3 – L’ÉQUATION MAGIQUE – LES ERREURS À NE PAS FAIRE ! Après avoir explicité le fonctionnement de l’équation magique, voici deux erreurs courantes à repérer et éviter pour les débutants. Ces erreurs sont des pièges classiques quand on transforme cette grille de lecture (WANT/NEED, obstacles, élément déclencheur) en recette d’écriture mécanique.
a) C’est l’imagination et l’intuition qui sont essentielles, pas la recette 
Le grand risque : confondre outil de vérification et recette de fabrication.
L’équation magique sert à vérifier après coup qu’une histoire tient debout, elle ne sert pas à fabriquer une histoire en remplissant les cases dans l’ordre.
Le piège classique : un apprenti scénariste prend sa grille et se dit « il me faut un personnage qui veut X, qui a besoin de Y, empêché par Z, déclenché par W » puis il invente des éléments juste pour cocher chaque case. Résultat : ça fonctionne sur le papier mais à l’écran ça sonne artificiel, mécanique, sans vie.
Pourquoi ça ne marche pas : un bon personnage, une bonne obsession, un bon obstacle naissent d’abord d’une intuition, d’une observation du réel, d’une image ou d’une situation qui vous obsède vous-même en tant qu’auteur.
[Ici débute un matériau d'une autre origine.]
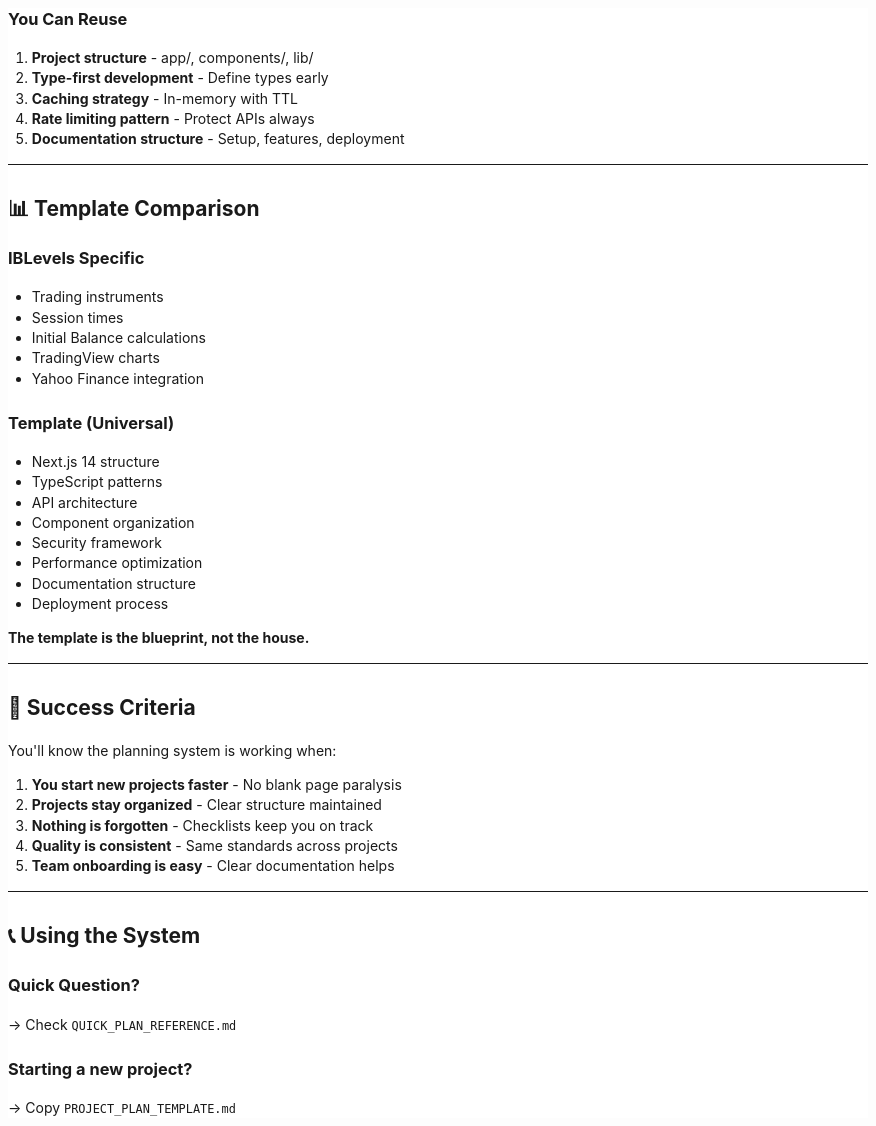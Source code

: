 ### You Can Reuse
1. **Project structure** - app/, components/, lib/
2. **Type-first development** - Define types early
3. **Caching strategy** - In-memory with TTL
4. **Rate limiting pattern** - Protect APIs always
5. **Documentation structure** - Setup, features, deployment

---

## 📊 Template Comparison

### IBLevels Specific
- Trading instruments
- Session times
- Initial Balance calculations
- TradingView charts
- Yahoo Finance integration

### Template (Universal)
- Next.js 14 structure
- TypeScript patterns
- API architecture
- Component organization
- Security framework
- Performance optimization
- Documentation structure
- Deployment process

**The template is the blueprint, not the house.**

---

## 🎯 Success Criteria

You'll know the planning system is working when:

1. **You start new projects faster** - No blank page paralysis
2. **Projects stay organized** - Clear structure maintained
3. **Nothing is forgotten** - Checklists keep you on track
4. **Quality is consistent** - Same standards across projects
5. **Team onboarding is easy** - Clear documentation helps

---

## 📞 Using the System

### Quick Question?
→ Check `QUICK_PLAN_REFERENCE.md`

### Starting a new project?
→ Copy `PROJECT_PLAN_TEMPLATE.md`
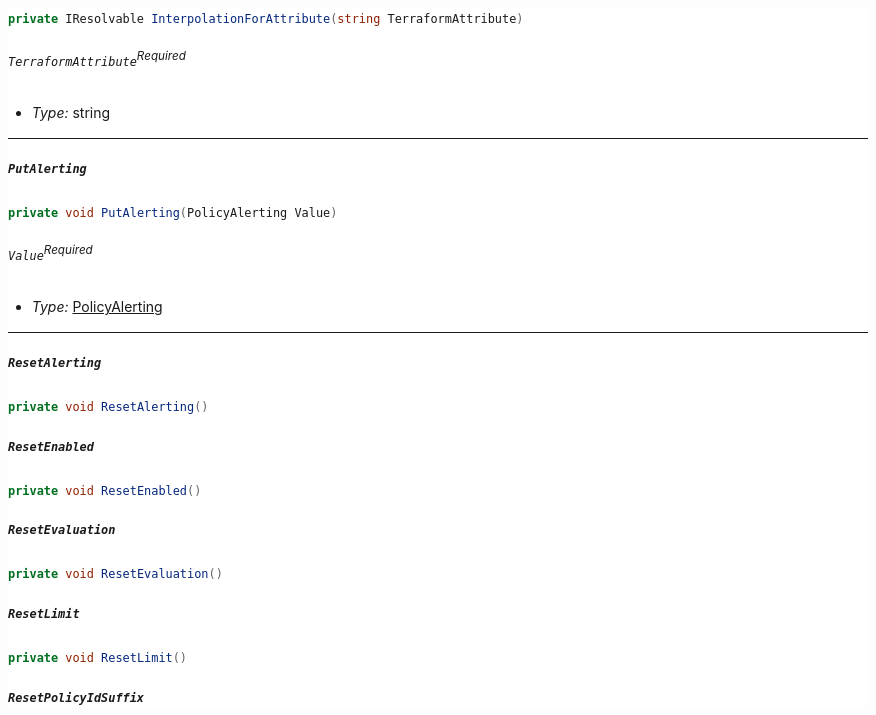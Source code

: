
 ```csharp
private IResolvable InterpolationForAttribute(string TerraformAttribute)
```

###### `TerraformAttribute`<sup>Required</sup> <a name="TerraformAttribute" id="rhizo-co-terraform-provider-lacework.policy.Policy.interpolationForAttribute.parameter.terraformAttribute"></a>

- *Type:* string

---

##### `PutAlerting` <a name="PutAlerting" id="rhizo-co-terraform-provider-lacework.policy.Policy.putAlerting"></a>

```csharp
private void PutAlerting(PolicyAlerting Value)
```

###### `Value`<sup>Required</sup> <a name="Value" id="rhizo-co-terraform-provider-lacework.policy.Policy.putAlerting.parameter.value"></a>

- *Type:* <a href="#rhizo-co-terraform-provider-lacework.policy.PolicyAlerting">PolicyAlerting</a>

---

##### `ResetAlerting` <a name="ResetAlerting" id="rhizo-co-terraform-provider-lacework.policy.Policy.resetAlerting"></a>

```csharp
private void ResetAlerting()
```

##### `ResetEnabled` <a name="ResetEnabled" id="rhizo-co-terraform-provider-lacework.policy.Policy.resetEnabled"></a>

```csharp
private void ResetEnabled()
```

##### `ResetEvaluation` <a name="ResetEvaluation" id="rhizo-co-terraform-provider-lacework.policy.Policy.resetEvaluation"></a>

```csharp
private void ResetEvaluation()
```

##### `ResetLimit` <a name="ResetLimit" id="rhizo-co-terraform-provider-lacework.policy.Policy.resetLimit"></a>

```csharp
private void ResetLimit()
```

##### `ResetPolicyIdSuffix` <a name="ResetPolicyIdSuffix" id="rhizo-co-terraform-provider-lacework.policy.Policy.resetPolicyIdSuffix"></a>
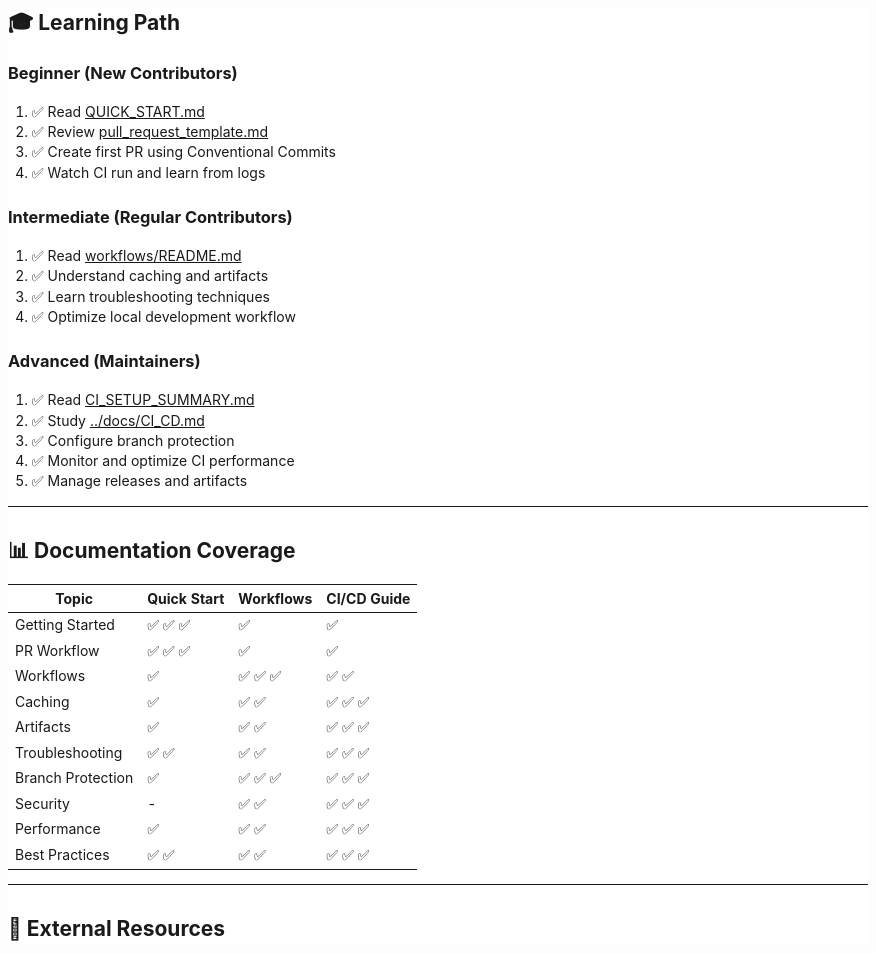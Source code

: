 ## 🎓 Learning Path

### Beginner (New Contributors)
1. ✅ Read [QUICK_START.md](QUICK_START.md)
2. ✅ Review [pull_request_template.md](pull_request_template.md)
3. ✅ Create first PR using Conventional Commits
4. ✅ Watch CI run and learn from logs

### Intermediate (Regular Contributors)
1. ✅ Read [workflows/README.md](workflows/README.md)
2. ✅ Understand caching and artifacts
3. ✅ Learn troubleshooting techniques
4. ✅ Optimize local development workflow

### Advanced (Maintainers)
1. ✅ Read [CI_SETUP_SUMMARY.md](CI_SETUP_SUMMARY.md)
2. ✅ Study [../docs/CI_CD.md](../docs/CI_CD.md)
3. ✅ Configure branch protection
4. ✅ Monitor and optimize CI performance
5. ✅ Manage releases and artifacts

---

## 📊 Documentation Coverage

| Topic | Quick Start | Workflows | CI/CD Guide |
|-------|-------------|-----------|-------------|
| Getting Started | ✅ ✅ ✅ | ✅ | ✅ |
| PR Workflow | ✅ ✅ ✅ | ✅ | ✅ |
| Workflows | ✅ | ✅ ✅ ✅ | ✅ ✅ |
| Caching | ✅ | ✅ ✅ | ✅ ✅ ✅ |
| Artifacts | ✅ | ✅ ✅ | ✅ ✅ ✅ |
| Troubleshooting | ✅ ✅ | ✅ ✅ | ✅ ✅ ✅ |
| Branch Protection | ✅ | ✅ ✅ ✅ | ✅ ✅ ✅ |
| Security | - | ✅ ✅ | ✅ ✅ ✅ |
| Performance | ✅ | ✅ ✅ | ✅ ✅ ✅ |
| Best Practices | ✅ ✅ | ✅ ✅ | ✅ ✅ ✅ |

---

## 🔗 External Resources
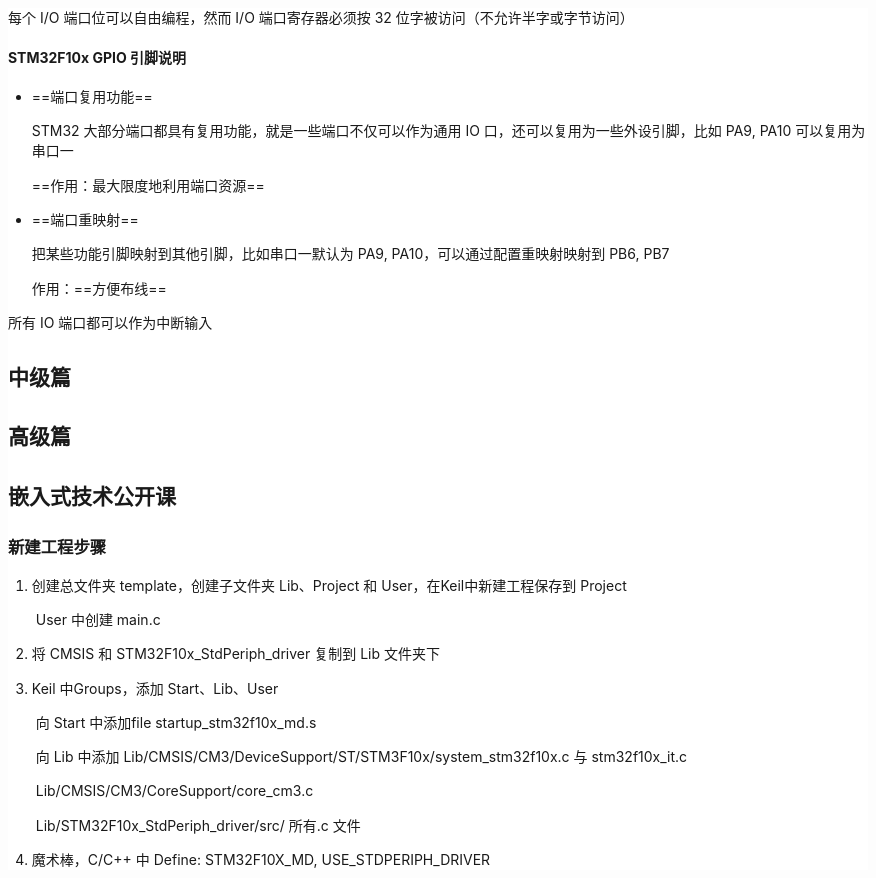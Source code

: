 每个 I/O 端口位可以自由编程，然而 I/O 端口寄存器必须按 32 位字被访问（不允许半字或字节访问）

#### STM32F10x GPIO 引脚说明

- ==端口复用功能==

  STM32 大部分端口都具有复用功能，就是一些端口不仅可以作为通用 IO 口，还可以复用为一些外设引脚，比如 PA9, PA10 可以复用为 串口一

  ==作用：最大限度地利用端口资源==

- ==端口重映射==

  把某些功能引脚映射到其他引脚，比如串口一默认为 PA9, PA10，可以通过配置重映射映射到 PB6, PB7

  作用：==方便布线==

所有 IO 端口都可以作为中断输入

















## 中级篇





## 高级篇



## 嵌入式技术公开课



### 新建工程步骤

1. 创建总文件夹 template，创建子文件夹 Lib、Project 和 User，在Keil中新建工程保存到 Project 

   ​										User 中创建 main.c

2. 将 CMSIS 和 STM32F10x_StdPeriph_driver 复制到 Lib 文件夹下

3. Keil 中Groups，添加 Start、Lib、User

   ​						 向 Start 中添加file  startup_stm32f10x_md.s

   ​						 向 Lib 中添加 Lib/CMSIS/CM3/DeviceSupport/ST/STM3F10x/system_stm32f10x.c 与 stm32f10x_it.c

   ​												Lib/CMSIS/CM3/CoreSupport/core_cm3.c

   ​												Lib/STM32F10x_StdPeriph_driver/src/ 所有.c 文件	

4. 魔术棒，C/C++ 中 Define: STM32F10X_MD, USE_STDPERIPH_DRIVER
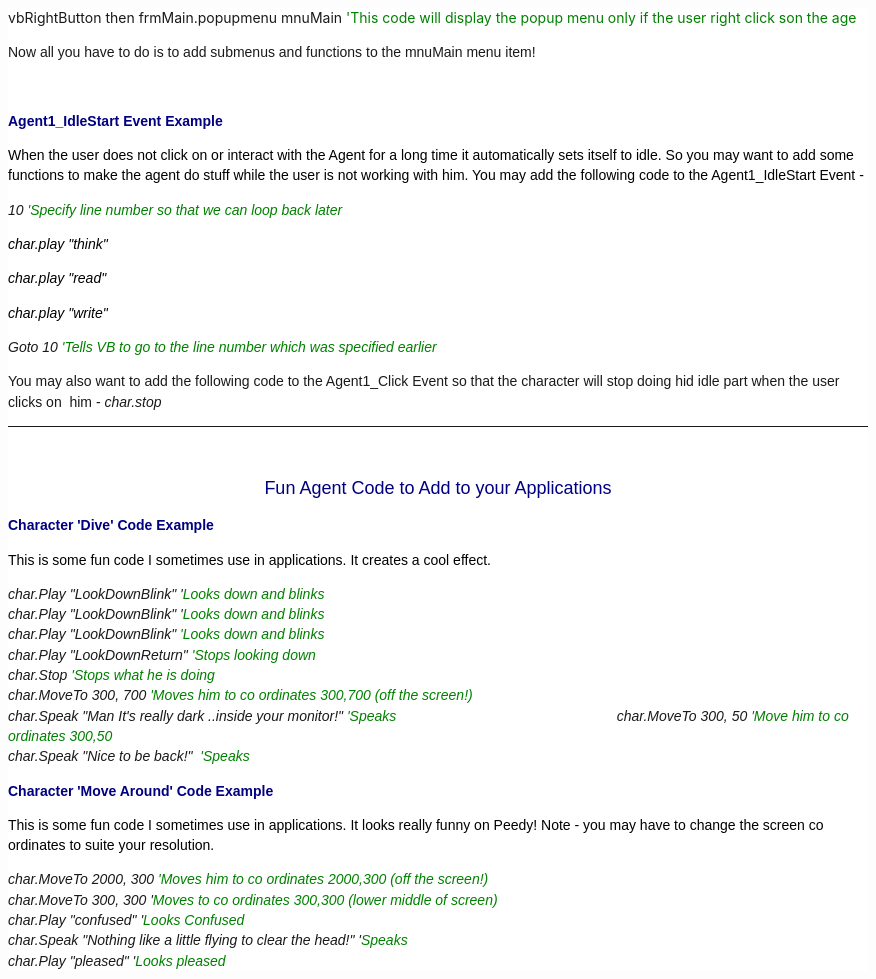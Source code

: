 vbRightButton then frmMain.popupmenu mnuMain </font><font color="#008000">'This
code will display the popup menu only if the user right click son the age</font></font></i></p>
<p align="left"><font face="Arial">Now all you have to do is to add submenus and
functions to the mnuMain menu item!</font></p>
<p align="left">&nbsp;</p>
<p align="left"><font face="Arial" color="#000080"><b>Agent</b></font><font face="Arial" color="#000080"><b>1_IdleStart
Event Example</b></font></p>
<p align="left"><font face="Arial" color="#000000">When the user does not click
on or interact with the Agent for a long time it automatically sets itself to
idle. So you may want to add some functions to make the agent do stuff while the
user is not working with him. You may add the following code to the
Agent1_IdleStart Event -</font></p>
<p align="left"><font face="Arial"><i>10<font color="#008000"> 'Specify line
number so that we can loop back later</font></i></font></p>
<p align="left"><i><font face="Arial" color="#000000">char.play
&quot;think&quot;&nbsp;</font></i></p>
<p align="left"><font face="Arial" color="#000000"><i>char.play &quot;read&quot;</i></font></p>
<p align="left"><font face="Arial" color="#000000"><i>char.play
&quot;write&quot;</i></font></p>
<p align="left"><font face="Arial"><i>Goto 10 <font color="#008000">'Tells VB to
go to the line number which was specified earlier</font></i></font></p>
<p align="left"><font face="Arial">You may also want to add the following code
to the Agent1_Click Event so that the character will stop doing hid idle part
when the user clicks on&nbsp; him - <i>char.stop</i></font></p>
<hr>
<p align="left">&nbsp;</p>
<p align="center"><font face="Arial" size="4" color="#000080">Fun Agent Code to Add to
your Applications</font></p>
<p align="left"><font face="Arial" color="#000080"><b>Character 'Dive' Code
Example</b></font></p>
<p align="left"><font face="Arial" color="#000000">This is some fun code I
sometimes use in applications. It creates a cool effect.&nbsp;</font></p>
<p align="left"><i><font face="Arial">char.Play "LookDownBlink" '<font color="#008000">Looks
down and blinks</font><br>
char.Play "LookDownBlink" '<font color="#008000">Looks down and blinks</font><br>
char.Play "LookDownBlink" <font color="#008000">'Looks down and blinks</font><br>
char.Play "LookDownReturn" <font color="#008000">'Stops looking down</font><br>
char.Stop <font color="#008000"> 'Stops what he is doing</font><br>
char.MoveTo 300, 700 <font color="#008000"> 'Moves him to co ordinates 300,700
(off the screen!)</font><br>
char.Speak "Man It's really dark ..inside your monitor!" <font color="#008000">'Speaks</font>&nbsp;</font></i>&nbsp;&nbsp;&nbsp;&nbsp;&nbsp;&nbsp;&nbsp;&nbsp;&nbsp;&nbsp;&nbsp;&nbsp;&nbsp;&nbsp;&nbsp;&nbsp;&nbsp;&nbsp;&nbsp;&nbsp;&nbsp;&nbsp;&nbsp;&nbsp;&nbsp;&nbsp;&nbsp;&nbsp;&nbsp;&nbsp;&nbsp;&nbsp;&nbsp;&nbsp;&nbsp;&nbsp;&nbsp;&nbsp;&nbsp;&nbsp;&nbsp;&nbsp;&nbsp;&nbsp;&nbsp;&nbsp;&nbsp;&nbsp;&nbsp;&nbsp;&nbsp;&nbsp;&nbsp;&nbsp;
<i><font face="Arial">char.MoveTo 300, 50 <font color="#008000">'Move him to co
ordinates 300,50</font><br>
char.Speak "Nice to be back!"&nbsp; <font color="#008000">'Speaks</font><br>
</font></i></p>
<p align="left"><font face="Arial" color="#000080"><b>Character 'Move Around'
Code Example</b></font></p>
<p align="left"><font face="Arial" color="#000000">This is some fun code I
sometimes use in applications. It looks really funny on Peedy! Note - you may
have to change the screen co ordinates to suite your resolution.</font></p>
<p align="left"><i><font face="Arial">char.MoveTo 2000, 300 <font color="#008000"> 'Moves
him to co ordinates 2000,300 (off the screen!)</font><br>
char.MoveTo 300, 300 '<font color="#008000">Moves to co ordinates 300,300 (lower
middle of screen)</font><br>
char.Play "confused" '<font color="#008000">Looks Confused</font><br>
char.Speak "Nothing like a little flying to clear the head!" '<font color="#008000">Speaks</font><br>
char.Play "pleased" '<font color="#008000">Looks pleased</font><br>
</font></i></p>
La grille sert ensuite à tester si cette intuition est solide, pas à la remplacer.
Concrètement : n’écrivez jamais « Je vais inventer un personnage pour illustrer un WANT et un NEED». Écrivez d’abord un personnage qui vous intrigue, une situation qui vous dérange ou vous fascine et ensuite seulement, utilisez la grille pour vérifier : est-ce que son désir est clair ? Est-ce que quelque chose l’empêche vraiment d’y accéder ? Est-ce que je sais ce qui le fait vraiment agir en profondeur ? Si la réponse est non quelque part, c’est là que vous retravaillez, pas en partant de zéro avec la formule.
b) Erreur plus sournoise : rendre explicite ce qui doit rester souterrain.
Montrer le WANT et surtout le NEED de façon trop littérale avec des dialogues qui expliquent la psychologie du personnage, des obstacles qui semblent taillés sur mesure pour illustrer une leçon, un arc qui se résume presque en voix off.
Le NEED, en particulier, doit rester largement souterrain : il se déduit des choix et des contradictions du personnage, il ne s’énonce pas. Dès qu’un personnage verbalise clairement ce dont il a « vraiment besoin », on perd le sous-texte, l’ambiguïté, la part de mystère qui fait qu’on continue à s’interroger sur lui.

En résumé : la formule est un filet de sécurité pour vérifier la solidité structurelle d’une histoire, jamais un mode d’emploi à suivre à la lettre pour la faire naître, et le NEED en particulier doit se sentir plus qu’il ne doit s’expliquer.